───── Data provided ─────
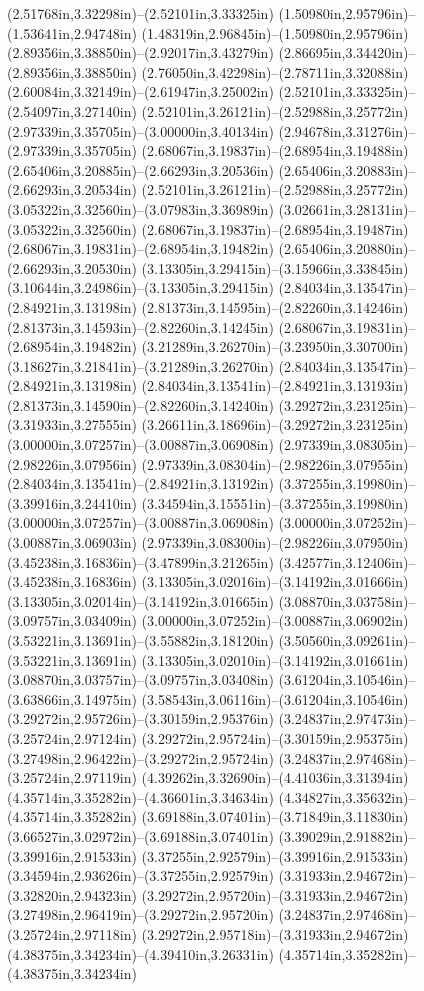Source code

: (2.51768in,3.32298in)--(2.52101in,3.33325in) (1.50980in,2.95796in)--(1.53641in,2.94748in) (1.48319in,2.96845in)--(1.50980in,2.95796in) (2.89356in,3.38850in)--(2.92017in,3.43279in) (2.86695in,3.34420in)--(2.89356in,3.38850in) (2.76050in,3.42298in)--(2.78711in,3.32088in) (2.60084in,3.32149in)--(2.61947in,3.25002in) (2.52101in,3.33325in)--(2.54097in,3.27140in) (2.52101in,3.26121in)--(2.52988in,3.25772in) (2.97339in,3.35705in)--(3.00000in,3.40134in) (2.94678in,3.31276in)--(2.97339in,3.35705in) (2.68067in,3.19837in)--(2.68954in,3.19488in) (2.65406in,3.20885in)--(2.66293in,3.20536in) (2.65406in,3.20883in)--(2.66293in,3.20534in) (2.52101in,3.26121in)--(2.52988in,3.25772in) (3.05322in,3.32560in)--(3.07983in,3.36989in) (3.02661in,3.28131in)--(3.05322in,3.32560in) (2.68067in,3.19837in)--(2.68954in,3.19487in) (2.68067in,3.19831in)--(2.68954in,3.19482in) (2.65406in,3.20880in)--(2.66293in,3.20530in) (3.13305in,3.29415in)--(3.15966in,3.33845in) (3.10644in,3.24986in)--(3.13305in,3.29415in) (2.84034in,3.13547in)--(2.84921in,3.13198in) (2.81373in,3.14595in)--(2.82260in,3.14246in) (2.81373in,3.14593in)--(2.82260in,3.14245in) (2.68067in,3.19831in)--(2.68954in,3.19482in) (3.21289in,3.26270in)--(3.23950in,3.30700in) (3.18627in,3.21841in)--(3.21289in,3.26270in) (2.84034in,3.13547in)--(2.84921in,3.13198in) (2.84034in,3.13541in)--(2.84921in,3.13193in) (2.81373in,3.14590in)--(2.82260in,3.14240in) (3.29272in,3.23125in)--(3.31933in,3.27555in) (3.26611in,3.18696in)--(3.29272in,3.23125in) (3.00000in,3.07257in)--(3.00887in,3.06908in) (2.97339in,3.08305in)--(2.98226in,3.07956in) (2.97339in,3.08304in)--(2.98226in,3.07955in) (2.84034in,3.13541in)--(2.84921in,3.13192in) (3.37255in,3.19980in)--(3.39916in,3.24410in) (3.34594in,3.15551in)--(3.37255in,3.19980in) (3.00000in,3.07257in)--(3.00887in,3.06908in) (3.00000in,3.07252in)--(3.00887in,3.06903in) (2.97339in,3.08300in)--(2.98226in,3.07950in) (3.45238in,3.16836in)--(3.47899in,3.21265in) (3.42577in,3.12406in)--(3.45238in,3.16836in) (3.13305in,3.02016in)--(3.14192in,3.01666in) (3.13305in,3.02014in)--(3.14192in,3.01665in) (3.08870in,3.03758in)--(3.09757in,3.03409in) (3.00000in,3.07252in)--(3.00887in,3.06902in) (3.53221in,3.13691in)--(3.55882in,3.18120in) (3.50560in,3.09261in)--(3.53221in,3.13691in) (3.13305in,3.02010in)--(3.14192in,3.01661in) (3.08870in,3.03757in)--(3.09757in,3.03408in) (3.61204in,3.10546in)--(3.63866in,3.14975in) (3.58543in,3.06116in)--(3.61204in,3.10546in) (3.29272in,2.95726in)--(3.30159in,2.95376in) (3.24837in,2.97473in)--(3.25724in,2.97124in) (3.29272in,2.95724in)--(3.30159in,2.95375in) (3.27498in,2.96422in)--(3.29272in,2.95724in) (3.24837in,2.97468in)--(3.25724in,2.97119in) (4.39262in,3.32690in)--(4.41036in,3.31394in) (4.35714in,3.35282in)--(4.36601in,3.34634in) (4.34827in,3.35632in)--(4.35714in,3.35282in) (3.69188in,3.07401in)--(3.71849in,3.11830in) (3.66527in,3.02972in)--(3.69188in,3.07401in) (3.39029in,2.91882in)--(3.39916in,2.91533in) (3.37255in,2.92579in)--(3.39916in,2.91533in) (3.34594in,2.93626in)--(3.37255in,2.92579in) (3.31933in,2.94672in)--(3.32820in,2.94323in) (3.29272in,2.95720in)--(3.31933in,2.94672in) (3.27498in,2.96419in)--(3.29272in,2.95720in) (3.24837in,2.97468in)--(3.25724in,2.97118in) (3.29272in,2.95718in)--(3.31933in,2.94672in) (4.38375in,3.34234in)--(4.39410in,3.26331in) (4.35714in,3.35282in)--(4.38375in,3.34234in) 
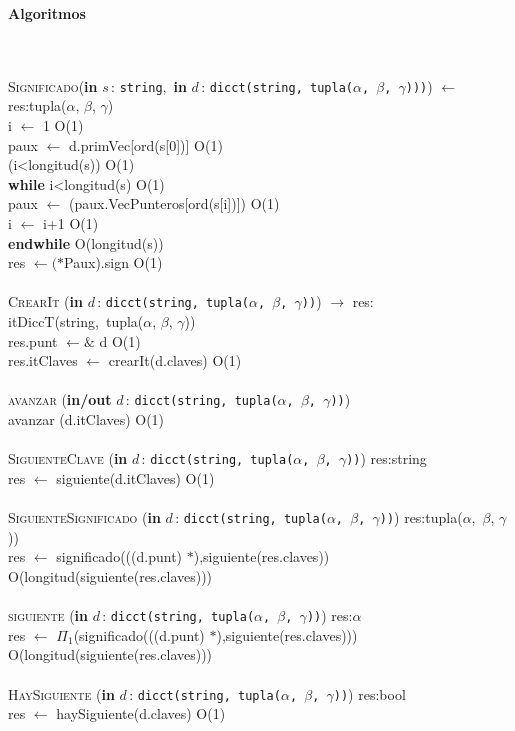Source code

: \documentclass[10pt, a4paper]{article}
\let\NombreFuncion=\textsc
\let\TipoVariable=\texttt
\let\ModificadorArgumento=\textbf
\newcommand{\tab}{\hspace*{7mm}}
\newcommand{\In}[2]{\ModificadorArgumento{in} \ensuremath{#1}\,: \TipoVariable{#2}\xspace}
\newcommand{\Inout}[2]{\ModificadorArgumento{in/out} \ensuremath{#1}\,: \TipoVariable{#2}\xspace}
\newenvironment{Algoritmos}{%
  \vspace*{2ex}%
  \noindent\textbf{\Large Algoritmos}%
  \vspace*{2ex}%
}{}
\begin{document}
\begin{Algoritmos}
\\ \\
\NombreFuncion{Significado}(\In{s}{string},\ \In{d}{dicct(string,\ tupla($\alpha$, $\beta$, $\gamma$)))}) $\leftarrow$ res:tupla($\alpha$, $\beta$, $\gamma$)
\\
\tab i $\leftarrow$	1 \hfill O(1)
\\
\tab paux $\leftarrow$ d.primVec[ord(s[0])] \hfill O(1)
\\
\tab (i<longitud(s)) \hfill O(1)
\\
\tab \textbf{while} i<longitud(s) \hfill O(1)
\\
\tab \tab paux $\leftarrow$ (paux.VecPunteros[ord(s[i])])  \hfill O(1)
\\
\tab \tab i $\leftarrow$ i+1  \hfill O(1)
\\
\tab \textbf{endwhile}  \hfill O(longitud(s))
\\
\tab res $\leftarrow(\ast$Paux).sign \hfill O(1)
\\ \\
\NombreFuncion{CrearIt} (\In{d}{dicct(string,\ tupla($\alpha$,\ $\beta$, $\gamma$))}) $\rightarrow$ res: itDiccT(string,\ tupla($\alpha$, $\beta$, $\gamma$))
\\
\tab res.punt $\leftarrow \&$ d \hfill O(1)
\\
\tab res.itClaves $\leftarrow$ crearIt(d.claves) \hfill O(1)
\\ \\
\NombreFuncion{avanzar} (\Inout{d}{dicct(string,\ tupla($\alpha$,\ $\beta$, $\gamma$))})
\\
\tab avanzar (d.itClaves) \hfill O(1)
\\ \\
\NombreFuncion{SiguienteClave} (\In{d}{dicct(string,\ tupla($\alpha$,\ $\beta$, $\gamma$))}) \rightarrow res:string
\\
\tab res $\leftarrow$ siguiente(d.itClaves) \hfill O(1)
\\ \\
\NombreFuncion{SiguienteSignificado} (\In{d}{dicct(string,\ tupla($\alpha$,\ $\beta$, $\gamma$))}) \rightarrow res:tupla($\alpha$,\ $\beta$, $\gamma$))
\\
\tab res $\leftarrow$ significado(((d.punt) $\ast$),siguiente(res.claves)) \hfill O(longitud(siguiente(res.claves)))
\\ \\
\NombreFuncion{siguiente} (\In{d}{dicct(string,\ tupla($\alpha$,\ $\beta$, $\gamma$))}) \rightarrow res:$\alpha$
\\
\tab res $\leftarrow$ $\Pi_1$(significado(((d.punt) $\ast$),siguiente(res.claves))) \hfill O(longitud(siguiente(res.claves)))
\\ \\
\NombreFuncion{HaySiguiente} (\In{d}{dicct(string,\ tupla($\alpha$,\ $\beta$, $\gamma$))}) \rightarrow res:bool
\\
\tab res $\leftarrow$ haySiguiente(d.claves) \hfill O(1)
\\ \\
\end{Algoritmos}
\end{document}

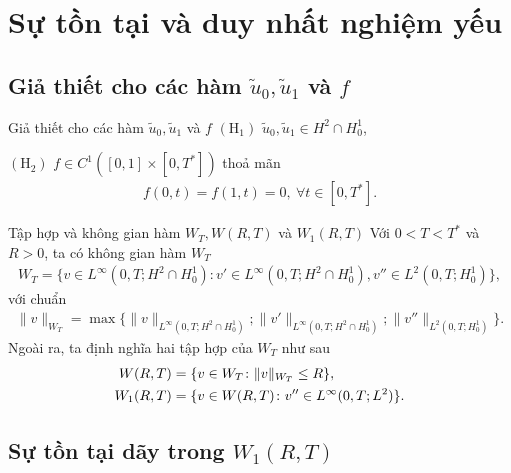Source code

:\documentclass[9pt]{beamer}
\begin{document}
\section{Sự tồn tại và duy nhất nghiệm yếu}

\subsection{Giả thiết cho các hàm $\tilde{u}_0, \tilde{u}_1$ và $f$}

\begin{frame}
    \begin{block}{Giả thiết cho các hàm $\tilde{u}_0, \tilde{u}_1$ và $f$}
    $(\text{H}_1)$ $\tilde{u}_0, \tilde{u}_1 \in H^2 \cap H^1_0$,

    $(\text{H}_2)$ $f \in C^1([0,1]\times[0,T^*])$ thoả mãn
    \begin{align*}
        f(0,t) = f(1,t) = 0, \ \forall t \in [0,T^*].
    \end{align*}
    \end{block}

    \begin{exampleblock}{Tập hợp và không gian hàm $W_T, W(R,T)$ và $W_1(R,T)$}
    Với $0 < T < T^*$ và $R > 0$, ta có không gian hàm $W_T$
    \begin{align}
        W_T = \{ v \in L^\infty (0,T;H^2 \cap H^1_0) \colon v' \in L^\infty (0,T; H^2 \cap H^1_0), v'' \in L^2(0,T; H^1_0) \},
    \end{align}
    với chuẩn
    \begin{align}
        \|v\|_{W_T} = \max \{ \|v\|_{L^\infty(0,T;H^2 \cap H^1_0)} ; \|v'\|_{L^\infty(0,T;H^2 \cap H^1_0)}; \|v''\|_{ L^2(0,T;H^1_0)} \}.
    \end{align}
    Ngoài ra, ta định nghĩa hai tập hợp của $W_T$ như sau
    \begin{align}
        W(R,T) &= \{ v \in W_T \colon \|v\|_{W_T} \le R \}, \\
        W_1(R,T) &= \{ v \in W(R,T) \colon v'' \in L^\infty(0,T;L^2) \}. \notag
    \end{align}
    \end{exampleblock}
\end{frame}

\subsection{Sự tồn tại dãy trong $W_1(R,T)$}
\end{document}
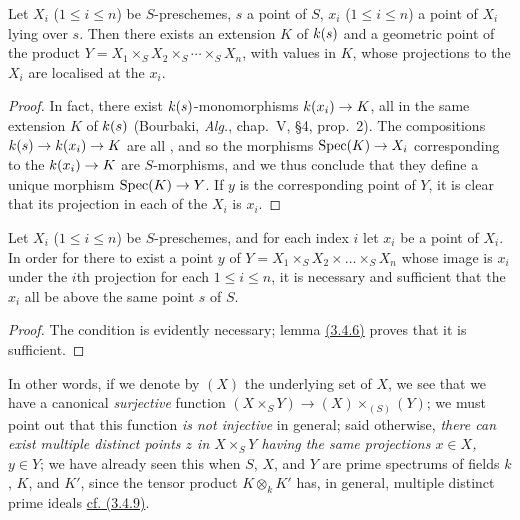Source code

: \begin{lem}[3.4.6]
\label{lem-1.3.4.6}
Let $X_i$ ($1\leqslant i\leqslant n$) be $S$-preschemes, $s$ a point of $S$, $x_i$
($1\leqslant i\leqslant n$) a point of $X_i$ lying over $s$. Then there exists an extension
$K$ of $k(s)$ and a geometric point of the product
$Y=X_1\times_S X_2\times_S\cdots\times_S X_n$, with values in $K$, whose projections to
the $X_i$ are localised at the $x_i$.
\end{lem}

\begin{proof}
\label{proof-lem-1.3.4.6}
In fact, there exist $k(s)$-monomorphisms $k(x_i)\to K$, all in the same extension $K$ of $k(s)$ (Bourbaki, \emph{Alg.}, chap.~V, §4, prop.~2).
The compositions $k(s)\to k(x_i)\to K$ are all , and so the morphisms ${\mathop{\mathrm{Spec}}\nolimits}(K)\to X_i$ corresponding to the $k(x_i)\to K$ are $S$-morphisms, and we thus conclude that they define a unique morphism ${\mathop{\mathrm{Spec}}\nolimits}(K)\to Y$.
If $y$ is the corresponding point of $Y$, it is clear that its projection in each of the $X_i$ is $x_i$.
\end{proof}

\begin{prop}[3.4.7]
\label{prop-1.3.4.7}
Let $X_i$ ($1\leqslant i\leqslant n$) be $S$-preschemes, and for each index $i$ let $x_i$ be a point of $X_i$.
In order for there to exist a point $y$ of $Y=X_1\times_S X_2\times\ldots\times_S X_n$ whose image is $x_i$ under the $i$th projection for each $1\leqslant i\leqslant n$, it is necessary and sufficient that the $x_i$ all be above the same point $s$ of $S$.
\end{prop}

\begin{proof}
\label{proof-prop-1.3.4.7}
The condition is evidently necessary; lemma \hyperref[lem-1.3.4.6]{(3.4.6)} proves that it is sufficient.
\end{proof}

In other words, if we denote by $(X)$ the underlying set of $X$, we see that we have a canonical \emph{surjective} function $(X\times_S Y)\to(X)\times_{(S)}(Y)$; we must point out that this function \emph{is not injective} in general; said otherwise, \emph{there can exist multiple distinct points $z$ in $X\times_S Y$ having the same projections $x\in X$, $y\in Y$}; we have already seen this when $S$, $X$, and $Y$ are prime spectrums of fields $k$, $K$, and $K'$, since the tensor product $K\otimes_k K'$ has, in general, multiple distinct prime ideals \hyperref[prop-1.3.4.9]{cf. (3.4.9)}.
─────
Action item: Among the records, find every line holding the word "exampleblock" and copy it.

Solved problem:
    \begin{exampleblock}{Tập hợp và không gian hàm $W_T, W(R,T)$ và $W_1(R,T)$}
    \end{exampleblock}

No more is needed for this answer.